逆に、今の例でも、「エスカレーター式」「スポーツ推薦」だからといって、知性が高くないわけではないのですが、そう聞くとなんとなく等身大以下の評価をしてしまうこともあります。
このように、一部の特徴に引きずられてバイアスがかかり、全体の評価を歪められてしまうような心理現象を「ハロー効果」といいます。ハロー(halo)とは聖人の頭上などに描かれる後光や光輪のことで、「後光効果」あるいは「光背効果」とも呼ばれることもあります。

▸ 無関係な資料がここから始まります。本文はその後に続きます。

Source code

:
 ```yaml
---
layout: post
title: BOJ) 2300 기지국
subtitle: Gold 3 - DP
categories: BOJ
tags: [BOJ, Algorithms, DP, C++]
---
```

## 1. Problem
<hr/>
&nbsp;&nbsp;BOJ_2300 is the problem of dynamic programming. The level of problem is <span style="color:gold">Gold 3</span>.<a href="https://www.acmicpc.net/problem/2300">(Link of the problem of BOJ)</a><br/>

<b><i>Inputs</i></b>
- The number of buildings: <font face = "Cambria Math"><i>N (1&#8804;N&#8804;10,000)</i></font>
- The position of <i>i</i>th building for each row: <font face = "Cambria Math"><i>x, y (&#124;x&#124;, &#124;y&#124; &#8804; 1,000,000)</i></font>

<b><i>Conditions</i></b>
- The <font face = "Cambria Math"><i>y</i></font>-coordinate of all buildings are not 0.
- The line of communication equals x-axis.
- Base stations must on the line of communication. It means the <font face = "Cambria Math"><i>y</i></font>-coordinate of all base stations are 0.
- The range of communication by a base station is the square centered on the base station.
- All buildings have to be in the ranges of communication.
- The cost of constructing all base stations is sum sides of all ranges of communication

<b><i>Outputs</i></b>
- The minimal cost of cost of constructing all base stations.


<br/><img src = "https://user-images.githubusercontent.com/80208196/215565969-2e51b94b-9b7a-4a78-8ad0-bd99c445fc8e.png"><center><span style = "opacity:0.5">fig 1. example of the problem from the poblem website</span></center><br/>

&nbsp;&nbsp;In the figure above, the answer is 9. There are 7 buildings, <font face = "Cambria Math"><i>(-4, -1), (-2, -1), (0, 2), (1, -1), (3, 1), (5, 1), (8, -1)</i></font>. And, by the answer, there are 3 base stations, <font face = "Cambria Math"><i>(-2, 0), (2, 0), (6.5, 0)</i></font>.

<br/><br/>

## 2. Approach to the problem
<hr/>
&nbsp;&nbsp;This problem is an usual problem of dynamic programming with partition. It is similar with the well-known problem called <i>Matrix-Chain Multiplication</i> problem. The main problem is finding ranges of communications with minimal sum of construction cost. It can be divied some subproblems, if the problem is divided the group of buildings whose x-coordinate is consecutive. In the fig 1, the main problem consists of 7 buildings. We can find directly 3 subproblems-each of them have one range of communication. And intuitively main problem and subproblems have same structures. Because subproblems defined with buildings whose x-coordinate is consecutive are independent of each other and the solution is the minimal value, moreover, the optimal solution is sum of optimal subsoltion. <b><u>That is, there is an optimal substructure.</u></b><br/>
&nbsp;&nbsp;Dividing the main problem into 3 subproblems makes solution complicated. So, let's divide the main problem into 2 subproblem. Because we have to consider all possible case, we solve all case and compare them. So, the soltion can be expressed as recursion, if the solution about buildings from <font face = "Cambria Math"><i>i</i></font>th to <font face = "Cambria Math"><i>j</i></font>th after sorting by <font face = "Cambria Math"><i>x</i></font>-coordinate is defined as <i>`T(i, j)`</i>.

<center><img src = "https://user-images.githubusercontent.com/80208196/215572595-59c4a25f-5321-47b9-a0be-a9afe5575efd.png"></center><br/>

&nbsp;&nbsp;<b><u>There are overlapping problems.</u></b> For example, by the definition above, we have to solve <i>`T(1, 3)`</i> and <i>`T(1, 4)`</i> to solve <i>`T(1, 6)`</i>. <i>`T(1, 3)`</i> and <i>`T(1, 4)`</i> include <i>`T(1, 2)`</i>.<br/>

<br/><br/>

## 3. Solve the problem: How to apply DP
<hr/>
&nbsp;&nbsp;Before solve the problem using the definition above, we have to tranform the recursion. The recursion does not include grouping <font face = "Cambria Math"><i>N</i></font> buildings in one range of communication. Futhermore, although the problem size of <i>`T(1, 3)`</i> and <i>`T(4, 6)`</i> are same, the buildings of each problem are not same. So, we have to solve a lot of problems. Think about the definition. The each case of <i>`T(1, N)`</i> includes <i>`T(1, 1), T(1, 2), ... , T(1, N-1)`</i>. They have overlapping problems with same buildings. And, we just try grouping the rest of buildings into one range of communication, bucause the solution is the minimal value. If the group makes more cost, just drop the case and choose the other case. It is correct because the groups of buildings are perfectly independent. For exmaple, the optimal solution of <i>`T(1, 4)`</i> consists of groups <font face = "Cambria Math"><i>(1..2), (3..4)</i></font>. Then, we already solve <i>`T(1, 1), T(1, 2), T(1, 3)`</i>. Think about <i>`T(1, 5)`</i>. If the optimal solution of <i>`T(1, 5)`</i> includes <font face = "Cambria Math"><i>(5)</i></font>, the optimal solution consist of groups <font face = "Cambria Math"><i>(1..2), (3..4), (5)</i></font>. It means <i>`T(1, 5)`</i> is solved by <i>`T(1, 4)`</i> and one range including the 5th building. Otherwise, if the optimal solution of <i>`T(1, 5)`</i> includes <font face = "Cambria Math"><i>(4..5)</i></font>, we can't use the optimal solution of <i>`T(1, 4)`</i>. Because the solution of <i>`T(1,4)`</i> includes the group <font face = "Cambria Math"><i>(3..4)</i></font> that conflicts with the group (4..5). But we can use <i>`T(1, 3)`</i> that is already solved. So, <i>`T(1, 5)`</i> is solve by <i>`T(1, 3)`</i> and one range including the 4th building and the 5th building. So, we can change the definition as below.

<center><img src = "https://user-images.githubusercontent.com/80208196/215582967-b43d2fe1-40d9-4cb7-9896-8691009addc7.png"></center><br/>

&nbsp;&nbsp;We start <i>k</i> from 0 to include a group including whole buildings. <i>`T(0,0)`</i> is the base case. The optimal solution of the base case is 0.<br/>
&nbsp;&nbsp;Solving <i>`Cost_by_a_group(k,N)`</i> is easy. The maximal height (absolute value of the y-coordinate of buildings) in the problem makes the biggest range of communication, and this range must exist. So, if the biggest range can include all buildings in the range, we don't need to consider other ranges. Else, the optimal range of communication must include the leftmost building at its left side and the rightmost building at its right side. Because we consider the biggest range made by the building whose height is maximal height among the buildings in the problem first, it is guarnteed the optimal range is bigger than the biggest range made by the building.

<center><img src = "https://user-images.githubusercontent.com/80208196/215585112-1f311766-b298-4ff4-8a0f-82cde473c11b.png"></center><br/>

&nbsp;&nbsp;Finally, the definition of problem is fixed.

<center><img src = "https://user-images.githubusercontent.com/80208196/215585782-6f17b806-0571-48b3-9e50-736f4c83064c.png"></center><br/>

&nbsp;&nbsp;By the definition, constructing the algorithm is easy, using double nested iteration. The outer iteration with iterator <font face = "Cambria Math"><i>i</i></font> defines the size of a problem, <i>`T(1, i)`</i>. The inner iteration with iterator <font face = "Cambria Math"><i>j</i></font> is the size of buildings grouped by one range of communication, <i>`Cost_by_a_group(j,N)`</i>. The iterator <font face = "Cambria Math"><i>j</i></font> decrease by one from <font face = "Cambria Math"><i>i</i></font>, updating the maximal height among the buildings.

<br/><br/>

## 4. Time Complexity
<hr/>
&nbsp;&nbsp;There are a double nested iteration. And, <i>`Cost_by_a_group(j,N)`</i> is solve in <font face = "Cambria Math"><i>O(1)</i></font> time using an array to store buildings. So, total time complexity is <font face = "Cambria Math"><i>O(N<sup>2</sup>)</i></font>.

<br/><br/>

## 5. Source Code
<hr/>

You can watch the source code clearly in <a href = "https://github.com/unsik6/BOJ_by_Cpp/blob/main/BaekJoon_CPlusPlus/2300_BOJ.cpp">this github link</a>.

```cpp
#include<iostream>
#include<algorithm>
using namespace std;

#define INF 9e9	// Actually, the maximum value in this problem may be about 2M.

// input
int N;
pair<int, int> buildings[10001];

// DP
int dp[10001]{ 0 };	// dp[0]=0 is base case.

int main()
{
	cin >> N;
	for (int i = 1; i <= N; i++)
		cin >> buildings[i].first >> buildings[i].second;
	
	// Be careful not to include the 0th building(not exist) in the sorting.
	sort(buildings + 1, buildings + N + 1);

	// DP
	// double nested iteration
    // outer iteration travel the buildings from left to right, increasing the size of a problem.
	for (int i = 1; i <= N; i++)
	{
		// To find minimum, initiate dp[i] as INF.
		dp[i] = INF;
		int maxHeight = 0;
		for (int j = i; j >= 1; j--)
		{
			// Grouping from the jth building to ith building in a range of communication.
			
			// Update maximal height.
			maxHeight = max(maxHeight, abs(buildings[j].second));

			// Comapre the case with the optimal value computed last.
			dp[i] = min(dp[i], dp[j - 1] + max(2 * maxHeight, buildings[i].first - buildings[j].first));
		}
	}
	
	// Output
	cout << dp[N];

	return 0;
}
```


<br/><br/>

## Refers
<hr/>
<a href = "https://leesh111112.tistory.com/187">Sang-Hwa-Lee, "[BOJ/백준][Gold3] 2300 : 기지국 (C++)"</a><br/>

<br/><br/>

実際より高い評価をする現象を「ポジティブ・ハロー効果」、実際より低い評価をする現象を「ネガティブ・ハロー効果」といいます。企業や政党が高感度の高いタレントをCMや応援演説で起用するのは「ポジティブ・ハロー効果」を狙ったものですが、逆に、そのタレントが不祥事を起こすとすぐに降板させるのは「ネガティブ・ハロー効果」を避けるためです。
「いい商品・いいサービスだから売れるわけではない」と言い続けている理由には、この「ハロー効果」の影響もあります。商品・サービスを提供する企業の印象は、この「ハロー効果」によって、良くも悪くも「売れ行き」を大きく左右します。
特に現代はSNSでどんな小さな情報でもリアルタイムで拡散されてしまいます。だからこそ経営者は、「良いウワサより悪いウワサの方が広がりやすい」ということを意識して、コンプライアンスを重視する必要があるのです。